D. Enforcement of Mahr Agreements in Divorces Obtained Abroad: Issues of International Comity
A related issue arises when courts are asked to enforce mahr agreements that are part of divorces obtained abroad. Faced with this scenario, American courts must determine whether the agreement should be upheld on grounds of international comity under choice of law principles. (132) Here, as well, courts diverge. When the foreign divorce has upheld the payment of a mahr that appears relatively fair to both parties, courts are more likely to enforce the foreign divorce. (133) In these instances, courts generally explain their reasoning by stating that the mahr does not contravene any public policy. For example, as the court in Odatalla noted, "the Mahr Agreement continues a custom and tradition that is unique to a certain segment of our current society and is not at war with any public morals." (134) However, where the foreign divorce was obtained through talaq, courts are reticent to enforce an unfavorable mahr agreement as a prenuptial contract that bars equitable division of property. (135 Courts here use strong language reflecting a public policy standpoint. For example, the court in Soleimani criticized the decision in Chaudry, noting "flawed reasoning was utilized in [Chaudry] to justify upholding a premarital contract derived from Pakistani law, on choice of law grounds, rather than on public policy grounds." (136) The result, the court continued, "was judicial adoption of Pakistani law that inherently accords women no marital property rights." (137)
IV. POSSIBLE SOLUTION: ESTABLISHMENT OF ISLAMIC ARBITRATION TRIBUNALS IN THE UNITED STATES
A. A Pluralist Perspective: Jewish Beth Din Courts as an Example for Islamic Organizations to Emulate
As the above discussion indicates, specific circumstances surrounding the litigation of mahr agreements in U.S. courts are extremely varied, as are judicial treatments of them. (138) The cases result in inconsistent holdings, creating unclear precedent that both undercuts the true intentions of the parties and creates incentives for both parties to bend the law in their favor.

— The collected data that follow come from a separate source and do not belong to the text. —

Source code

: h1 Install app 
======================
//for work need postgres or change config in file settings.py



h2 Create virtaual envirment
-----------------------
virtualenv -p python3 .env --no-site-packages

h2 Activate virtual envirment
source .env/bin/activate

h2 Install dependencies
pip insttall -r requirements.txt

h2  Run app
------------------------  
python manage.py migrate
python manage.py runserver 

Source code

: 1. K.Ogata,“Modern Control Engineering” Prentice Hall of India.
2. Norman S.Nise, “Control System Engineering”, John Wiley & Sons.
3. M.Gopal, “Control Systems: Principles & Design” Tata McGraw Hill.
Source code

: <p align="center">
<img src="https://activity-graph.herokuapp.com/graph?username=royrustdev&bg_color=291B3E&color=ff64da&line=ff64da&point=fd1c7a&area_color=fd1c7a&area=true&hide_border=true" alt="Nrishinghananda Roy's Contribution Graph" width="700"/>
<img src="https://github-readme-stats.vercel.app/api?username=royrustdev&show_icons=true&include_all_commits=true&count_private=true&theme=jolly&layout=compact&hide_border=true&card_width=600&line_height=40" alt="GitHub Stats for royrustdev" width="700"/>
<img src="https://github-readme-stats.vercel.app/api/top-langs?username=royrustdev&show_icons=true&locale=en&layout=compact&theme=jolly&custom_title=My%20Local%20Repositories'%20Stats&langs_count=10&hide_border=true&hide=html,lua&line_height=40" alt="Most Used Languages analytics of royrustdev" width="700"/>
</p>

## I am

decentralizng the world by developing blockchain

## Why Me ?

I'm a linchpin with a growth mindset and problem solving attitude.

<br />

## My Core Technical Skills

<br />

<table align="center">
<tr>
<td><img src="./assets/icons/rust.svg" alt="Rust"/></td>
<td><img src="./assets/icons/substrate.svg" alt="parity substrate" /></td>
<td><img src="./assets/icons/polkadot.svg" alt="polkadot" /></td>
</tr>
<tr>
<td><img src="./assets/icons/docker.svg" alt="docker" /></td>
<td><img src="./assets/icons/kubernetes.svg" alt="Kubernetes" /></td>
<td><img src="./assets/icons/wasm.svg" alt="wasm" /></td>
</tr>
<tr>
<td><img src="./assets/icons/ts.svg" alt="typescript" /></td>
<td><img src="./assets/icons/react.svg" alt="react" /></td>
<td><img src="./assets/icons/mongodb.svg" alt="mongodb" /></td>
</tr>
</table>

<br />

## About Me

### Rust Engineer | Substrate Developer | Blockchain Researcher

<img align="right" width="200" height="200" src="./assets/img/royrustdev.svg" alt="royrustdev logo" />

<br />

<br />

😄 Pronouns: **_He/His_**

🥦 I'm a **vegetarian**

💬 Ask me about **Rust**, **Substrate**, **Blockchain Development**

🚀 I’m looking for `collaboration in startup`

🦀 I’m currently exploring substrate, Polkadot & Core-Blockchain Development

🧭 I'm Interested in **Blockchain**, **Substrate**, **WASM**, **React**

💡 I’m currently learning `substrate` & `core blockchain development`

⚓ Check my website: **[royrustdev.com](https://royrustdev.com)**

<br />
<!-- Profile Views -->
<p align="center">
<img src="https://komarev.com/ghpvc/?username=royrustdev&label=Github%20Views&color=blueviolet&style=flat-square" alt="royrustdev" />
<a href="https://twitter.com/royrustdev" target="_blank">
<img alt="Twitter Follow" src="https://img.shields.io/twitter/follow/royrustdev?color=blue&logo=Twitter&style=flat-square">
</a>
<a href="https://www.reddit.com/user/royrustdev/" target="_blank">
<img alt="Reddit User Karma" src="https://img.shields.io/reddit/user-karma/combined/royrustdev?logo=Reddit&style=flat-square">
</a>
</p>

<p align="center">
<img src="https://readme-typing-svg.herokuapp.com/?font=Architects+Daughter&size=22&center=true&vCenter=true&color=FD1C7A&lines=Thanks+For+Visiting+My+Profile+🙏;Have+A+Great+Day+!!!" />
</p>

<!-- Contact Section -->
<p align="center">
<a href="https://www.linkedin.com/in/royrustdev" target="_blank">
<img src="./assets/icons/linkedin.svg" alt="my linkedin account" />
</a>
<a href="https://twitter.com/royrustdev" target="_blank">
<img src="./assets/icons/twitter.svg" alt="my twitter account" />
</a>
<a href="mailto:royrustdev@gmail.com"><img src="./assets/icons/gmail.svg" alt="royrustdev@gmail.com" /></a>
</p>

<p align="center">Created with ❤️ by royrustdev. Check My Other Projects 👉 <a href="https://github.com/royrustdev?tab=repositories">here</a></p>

At the same time, the number of cases involving mahr agreements has risen since the early 2000s and this trend shows few signs of stopping. (139) Commentators have offered various suggestions for judges to correct these interpretational issues, from enforcing all mahr agreements as basic contracts, (140) to refusing to enforce any mahr agreement to encourage the Muslim community to write clearer, more specific marriage contracts. (141) However, these solutions all start from the common misconception that in the United States, marriage and divorce, and hence the interpretation of mahr agreements, are within the exclusive jurisdiction of family law and the civil courts. (142) Yet, when a marriage contract that does not fit neatly within the boundaries of American civil law reaches the courts, it becomes clear that the "uniform application of a single set of laws" may not always be the best approach. (143) As one commentator notes, it is also neither "historically mandated" (144) nor ubiquitous within "the international community." (145) Perhaps better, more consistent outcomes can be achieved by "acknowledging] that there are multiple sources of normative ordering in every society" (146) and embracing a view of legal pluralism, which recognizes that every society has both an official legal system but also what is termed "unofficial law." (147) Within the family law context, unofficial law includes formal religious tribunals as well as religious rules and customs, all of which have an effect on individuals and the way they live and order their lives, even if they do not have the weight of binding legal authority. (148)
The reality, as the mahr cases show, is that legal pluralism already exists. (149) Family law is becoming more global and judges are already grappling with the rules and ordering of unofficial law within their courtrooms. (150) Not only does the cultural reality of the United States demand pluralism within its conception of marriage and divorce, but there is also strong precedent for this set by the Jewish community within the United States through their use of arbitration clauses and rabbinical tribunals. (151)
Founded in 1960, Beth Din of America (BDA) is "a sprawling network of Jewish law courts that function as arbitration panels" with the goal of serving a Jewish community in America that seeks to live in accordance with both religious and secular law. (152) In 1996, after years of being viewed with skepticism by civil courts and receiving fairly regular reversals on their rulings, BDA sought to transform itself by bringing itself into compliance with the Federal Arbitration Act and creating an arbitration process that civil courts would recognize as legitimate. (153) BDA made various internal changes, including issuing standardized procedural rules, providing an internal appellate process, developing choice-of-law procedure to accommodate religious and secular law where possible, and employing Jewish scholars as well as arbitrators, lawyers, and other professionals who were experts in secular law. (154) As a result of these changes, the BDA has received widespread and nearly unanimous acceptance among American civil courts. (155) Since these reforms were implemented, not one BDA decision has been overturned. (156) The success of BDA in America, as one commentator noted, has been fundamental in "establish[ing] a framework for interaction between secular and religious courts." (157) A "new model has emerged in which religious courts or clergy function as arbitrators to resolve marriage and divorce disputes. After arbitration, one member of the couple may bring the settlement or judgment to a secular court for enforcement as an arbitration award." (158)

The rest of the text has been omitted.